11) Tenha ao menos um dos equipamentos com você: celular, tablet ou notebook. Não é para ficar conversando com as pessoas, checando os e-mails da empresa ou deixar a cabeça onde saiu. Mas é bem reconfortante saber que, se der saudade, se ocorrer algum problema, em caso de urgência, você não está sozinha! Muitas vezes passeava o dia todo e, ao final da tarde, ia para o hotel descansar um pouco e conversar com as pessoas que estavam online. Isso liquida com a sensação de isolamento que ousar aparecer para atrapalhar seu passeio. Como nem sempre dá ou não vale a pena contratar um serviço de telefonia, a saída é apelar para locais que tenham wi-fi aberto como cafés, restaurantes, hotéis etc. As bibliotecas são excelentes locais para utilizar wi-fi e, na maioria das vezes, são locais com exposições e atrações bem interessantes. Muitas vezes viajo com a minha câmera fotográfica. Ela mostra-se uma ótima companhia e ainda registro fotografias dos locais que visito.

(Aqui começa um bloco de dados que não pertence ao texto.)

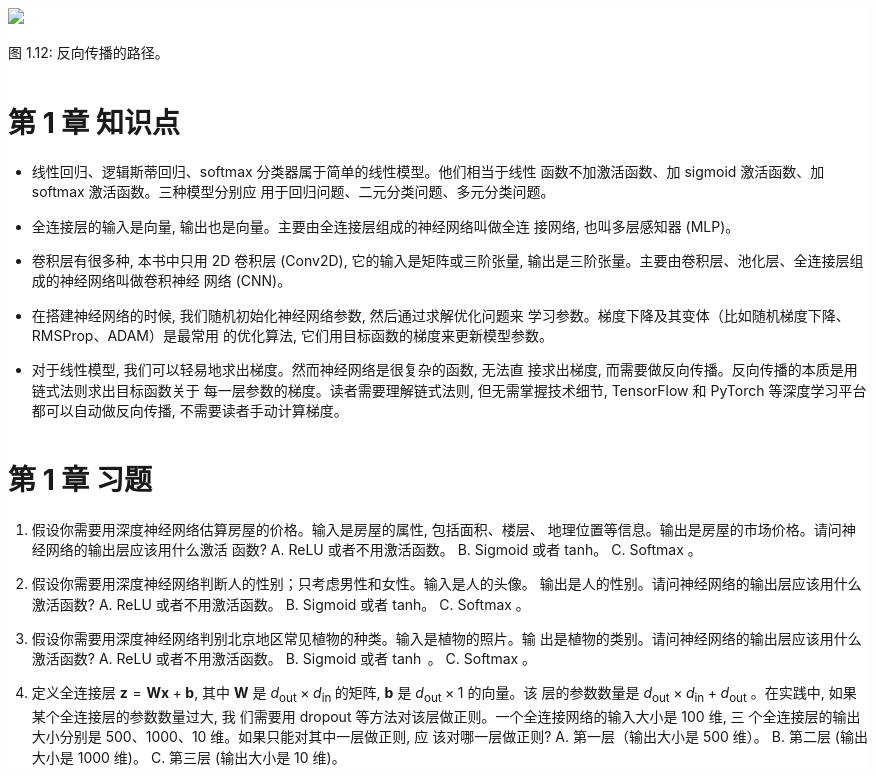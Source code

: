 ![](https://cdn.mathpix.com/cropped/2023_02_03_f46f5cf0e4de5b9996dcg-023.jpg?height=223&width=1380&top_left_y=1405&top_left_x=272)

图 1.12: 反向传播的路径。

# 第 1 章 知识点

- 线性回归、逻辑斯蒂回归、softmax 分类器属于简单的线性模型。他们相当于线性 函数不加激活函数、加 sigmoid 激活函数、加 softmax 激活函数。三种模型分别应 用于回归问题、二元分类问题、多元分类问题。

- 全连接层的输入是向量, 输出也是向量。主要由全连接层组成的神经网络叫做全连 接网络, 也叫多层感知器 (MLP)。

- 卷积层有很多种, 本书中只用 2D 卷积层 (Conv2D), 它的输入是矩阵或三阶张量, 输出是三阶张量。主要由卷积层、池化层、全连接层组成的神经网络叫做卷积神经 网络 (CNN)。

- 在搭建神经网络的时候, 我们随机初始化神经网络参数, 然后通过求解优化问题来 学习参数。梯度下降及其变体（比如随机梯度下降、RMSProp、ADAM）是最常用 的优化算法, 它们用目标函数的梯度来更新模型参数。

- 对于线性模型, 我们可以轻易地求出梯度。然而神经网络是很复杂的函数, 无法直 接求出梯度, 而需要做反向传播。反向传播的本质是用链式法则求出目标函数关于 每一层参数的梯度。读者需要理解链式法则, 但无需掌握技术细节, TensorFlow 和 PyTorch 等深度学习平台都可以自动做反向传播, 不需要读者手动计算梯度。

#  第 1 章 习题

1. 假设你需要用深度神经网络估算房屋的价格。输入是房屋的属性, 包括面积、楼层、 地理位置等信息。输出是房屋的市场价格。请问神经网络的输出层应该用什么激活 函数?
A. ReLU 或者不用激活函数。
B. Sigmoid 或者 tanh。
C. Softmax 。

2. 假设你需要用深度神经网络判断人的性别；只考虑男性和女性。输入是人的头像。 输出是人的性别。请问神经网络的输出层应该用什么激活函数?
A. ReLU 或者不用激活函数。
B. Sigmoid 或者 tanh。
C. Softmax 。

3. 假设你需要用深度神经网络判别北京地区常见植物的种类。输入是植物的照片。输 出是植物的类别。请问神经网络的输出层应该用什么激活函数?
A. ReLU 或者不用激活函数。
B. Sigmoid 或者 $\tanh$ 。
C. Softmax 。

4. 定义全连接层 $\boldsymbol{z}=\boldsymbol{W} \boldsymbol{x}+\boldsymbol{b}$, 其中 $\boldsymbol{W}$ 是 $d_{\mathrm{out}} \times d_{\text {in }}$ 的矩阵, $\boldsymbol{b}$ 是 $d_{\mathrm{out}} \times 1$ 的向量。该 层的参数数量是 $d_{\mathrm{out}} \times d_{\mathrm{in}}+d_{\mathrm{out}}$ 。在实践中, 如果某个全连接层的参数数量过大, 我 们需要用 dropout 等方法对该层做正则。一个全连接网络的输入大小是 100 维, 三 个全连接层的输出大小分别是 500、1000、10 维。如果只能对其中一层做正则, 应 该对哪一层做正则?
A. 第一层（输出大小是 500 维）。
B. 第二层 (输出大小是 1000 维)。
C. 第三层 (输出大小是 10 维)。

E finalmente, liberte-se. Permita-se descobrir coisas novas.
Experimentar pratos diferentes, culturas, costumes. Conheça pessoas e lugares novos. Viva esta experiência.

Normalmente as melhores lembranças que tenho de viagens são as surpresas que apareceram no caminho. A descoberta de um restaurante charmoso, conhecer pessoas legais ou assistir a um show que não estava programado. É claro que tudo isso pode acontecer quando você está acompanhado, mas quando você viaja sozinha você fica mais aberta ao novo.

Liliana Giusti Serra é bibliotecária, possui interesse e muita curiosidade sobre tecnologia, fotografia, viagens, natureza, livros, rock, música clássica, culinária e demais coisas divertidas.